*Work required*.
Send back every record word for word, with nothing missing.

[Stored data entries]

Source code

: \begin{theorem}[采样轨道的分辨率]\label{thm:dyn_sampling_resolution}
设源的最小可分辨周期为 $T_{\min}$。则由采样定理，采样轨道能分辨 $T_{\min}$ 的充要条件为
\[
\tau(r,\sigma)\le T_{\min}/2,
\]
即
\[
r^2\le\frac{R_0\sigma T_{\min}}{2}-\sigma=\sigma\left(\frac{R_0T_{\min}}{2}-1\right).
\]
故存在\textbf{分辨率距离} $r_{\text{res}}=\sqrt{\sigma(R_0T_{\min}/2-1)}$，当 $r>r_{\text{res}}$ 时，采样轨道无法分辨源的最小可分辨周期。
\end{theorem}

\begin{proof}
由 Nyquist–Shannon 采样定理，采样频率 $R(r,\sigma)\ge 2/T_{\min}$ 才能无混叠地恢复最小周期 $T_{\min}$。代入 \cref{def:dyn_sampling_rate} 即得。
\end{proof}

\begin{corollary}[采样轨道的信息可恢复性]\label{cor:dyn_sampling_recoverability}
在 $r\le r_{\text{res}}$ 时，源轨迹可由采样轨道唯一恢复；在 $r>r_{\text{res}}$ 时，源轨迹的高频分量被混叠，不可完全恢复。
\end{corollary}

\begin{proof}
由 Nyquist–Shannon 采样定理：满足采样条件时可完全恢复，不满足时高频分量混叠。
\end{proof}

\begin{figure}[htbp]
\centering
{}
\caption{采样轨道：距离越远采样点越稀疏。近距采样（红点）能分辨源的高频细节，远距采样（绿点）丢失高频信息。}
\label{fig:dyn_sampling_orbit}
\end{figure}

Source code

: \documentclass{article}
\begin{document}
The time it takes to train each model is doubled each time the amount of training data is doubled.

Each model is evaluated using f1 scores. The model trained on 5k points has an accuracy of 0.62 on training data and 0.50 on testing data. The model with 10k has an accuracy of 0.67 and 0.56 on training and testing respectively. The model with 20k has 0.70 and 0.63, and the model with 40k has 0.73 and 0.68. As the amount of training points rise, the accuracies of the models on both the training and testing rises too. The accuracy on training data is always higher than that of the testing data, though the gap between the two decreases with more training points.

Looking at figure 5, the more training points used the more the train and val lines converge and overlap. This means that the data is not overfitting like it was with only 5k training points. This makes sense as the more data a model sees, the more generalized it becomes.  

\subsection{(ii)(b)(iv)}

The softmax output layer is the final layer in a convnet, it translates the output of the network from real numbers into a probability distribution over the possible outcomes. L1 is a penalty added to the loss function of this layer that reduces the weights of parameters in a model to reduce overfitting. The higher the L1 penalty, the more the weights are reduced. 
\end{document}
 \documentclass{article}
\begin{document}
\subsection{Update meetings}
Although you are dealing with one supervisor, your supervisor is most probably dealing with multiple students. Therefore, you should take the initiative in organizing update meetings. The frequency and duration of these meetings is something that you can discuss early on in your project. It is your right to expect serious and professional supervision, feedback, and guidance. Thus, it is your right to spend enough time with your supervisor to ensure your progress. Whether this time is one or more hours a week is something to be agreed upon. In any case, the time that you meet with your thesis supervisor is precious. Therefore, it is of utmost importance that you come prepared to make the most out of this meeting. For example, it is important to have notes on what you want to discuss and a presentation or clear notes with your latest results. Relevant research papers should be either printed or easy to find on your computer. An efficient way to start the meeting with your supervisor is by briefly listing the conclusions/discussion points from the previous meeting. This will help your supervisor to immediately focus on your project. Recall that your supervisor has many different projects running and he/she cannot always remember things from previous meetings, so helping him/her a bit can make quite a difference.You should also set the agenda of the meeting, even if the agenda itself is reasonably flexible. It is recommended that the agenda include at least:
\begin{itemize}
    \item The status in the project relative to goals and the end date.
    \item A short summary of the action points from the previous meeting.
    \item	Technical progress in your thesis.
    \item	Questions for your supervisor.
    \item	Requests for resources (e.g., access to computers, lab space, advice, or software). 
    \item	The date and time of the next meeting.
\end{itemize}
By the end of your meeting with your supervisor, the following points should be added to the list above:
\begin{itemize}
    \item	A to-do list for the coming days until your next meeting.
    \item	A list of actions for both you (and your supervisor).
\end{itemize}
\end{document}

*Solution to the problem*.
Source code

: \begin{theorem}[采样轨道的分辨率]\label{thm:dyn_sampling_resolution}
设源的最小可分辨周期为 $T_{\min}$。则由采样定理，采样轨道能分辨 $T_{\min}$ 的充要条件为
\[
\tau(r,\sigma)\le T_{\min}/2,
\]
即
\[
r^2\le\frac{R_0\sigma T_{\min}}{2}-\sigma=\sigma\left(\frac{R_0T_{\min}}{2}-1\right).
\]
故存在\textbf{分辨率距离} $r_{\text{res}}=\sqrt{\sigma(R_0T_{\min}/2-1)}$，当 $r>r_{\text{res}}$ 时，采样轨道无法分辨源的最小可分辨周期。
\end{theorem}

\begin{proof}
由 Nyquist–Shannon 采样定理，采样频率 $R(r,\sigma)\ge 2/T_{\min}$ 才能无混叠地恢复最小周期 $T_{\min}$。代入 \cref{def:dyn_sampling_rate} 即得。
\end{proof}

\begin{corollary}[采样轨道的信息可恢复性]\label{cor:dyn_sampling_recoverability}
在 $r\le r_{\text{res}}$ 时，源轨迹可由采样轨道唯一恢复；在 $r>r_{\text{res}}$ 时，源轨迹的高频分量被混叠，不可完全恢复。
\end{corollary}

\begin{proof}
由 Nyquist–Shannon 采样定理：满足采样条件时可完全恢复，不满足时高频分量混叠。
\end{proof}

\begin{figure}[htbp]
\centering
{}
\caption{采样轨道：距离越远采样点越稀疏。近距采样（红点）能分辨源的高频细节，远距采样（绿点）丢失高频信息。}
\label{fig:dyn_sampling_orbit}
\end{figure}

Source code

: \documentclass{article}
\begin{document}
The time it takes to train each model is doubled each time the amount of training data is doubled.

Each model is evaluated using f1 scores. The model trained on 5k points has an accuracy of 0.62 on training data and 0.50 on testing data. The model with 10k has an accuracy of 0.67 and 0.56 on training and testing respectively. The model with 20k has 0.70 and 0.63, and the model with 40k has 0.73 and 0.68. As the amount of training points rise, the accuracies of the models on both the training and testing rises too. The accuracy on training data is always higher than that of the testing data, though the gap between the two decreases with more training points.

Looking at figure 5, the more training points used the more the train and val lines converge and overlap. This means that the data is not overfitting like it was with only 5k training points. This makes sense as the more data a model sees, the more generalized it becomes.  

\subsection{(ii)(b)(iv)}

The softmax output layer is the final layer in a convnet, it translates the output of the network from real numbers into a probability distribution over the possible outcomes. L1 is a penalty added to the loss function of this layer that reduces the weights of parameters in a model to reduce overfitting. The higher the L1 penalty, the more the weights are reduced. 
\end{document}
 \documentclass{article}
\begin{document}
\subsection{Update meetings}
Although you are dealing with one supervisor, your supervisor is most probably dealing with multiple students. Therefore, you should take the initiative in organizing update meetings. The frequency and duration of these meetings is something that you can discuss early on in your project. It is your right to expect serious and professional supervision, feedback, and guidance. Thus, it is your right to spend enough time with your supervisor to ensure your progress. Whether this time is one or more hours a week is something to be agreed upon. In any case, the time that you meet with your thesis supervisor is precious. Therefore, it is of utmost importance that you come prepared to make the most out of this meeting. For example, it is important to have notes on what you want to discuss and a presentation or clear notes with your latest results. Relevant research papers should be either printed or easy to find on your computer. An efficient way to start the meeting with your supervisor is by briefly listing the conclusions/discussion points from the previous meeting. This will help your supervisor to immediately focus on your project. Recall that your supervisor has many different projects running and he/she cannot always remember things from previous meetings, so helping him/her a bit can make quite a difference.You should also set the agenda of the meeting, even if the agenda itself is reasonably flexible. It is recommended that the agenda include at least:
\begin{itemize}
    \item The status in the project relative to goals and the end date.
    \item A short summary of the action points from the previous meeting.
    \item	Technical progress in your thesis.
    \item	Questions for your supervisor.
    \item	Requests for resources (e.g., access to computers, lab space, advice, or software). 
    \item	The date and time of the next meeting.
\end{itemize}
By the end of your meeting with your supervisor, the following points should be added to the list above:
\begin{itemize}
    \item	A to-do list for the coming days until your next meeting.
    \item	A list of actions for both you (and your supervisor).
\end{itemize}
\end{document}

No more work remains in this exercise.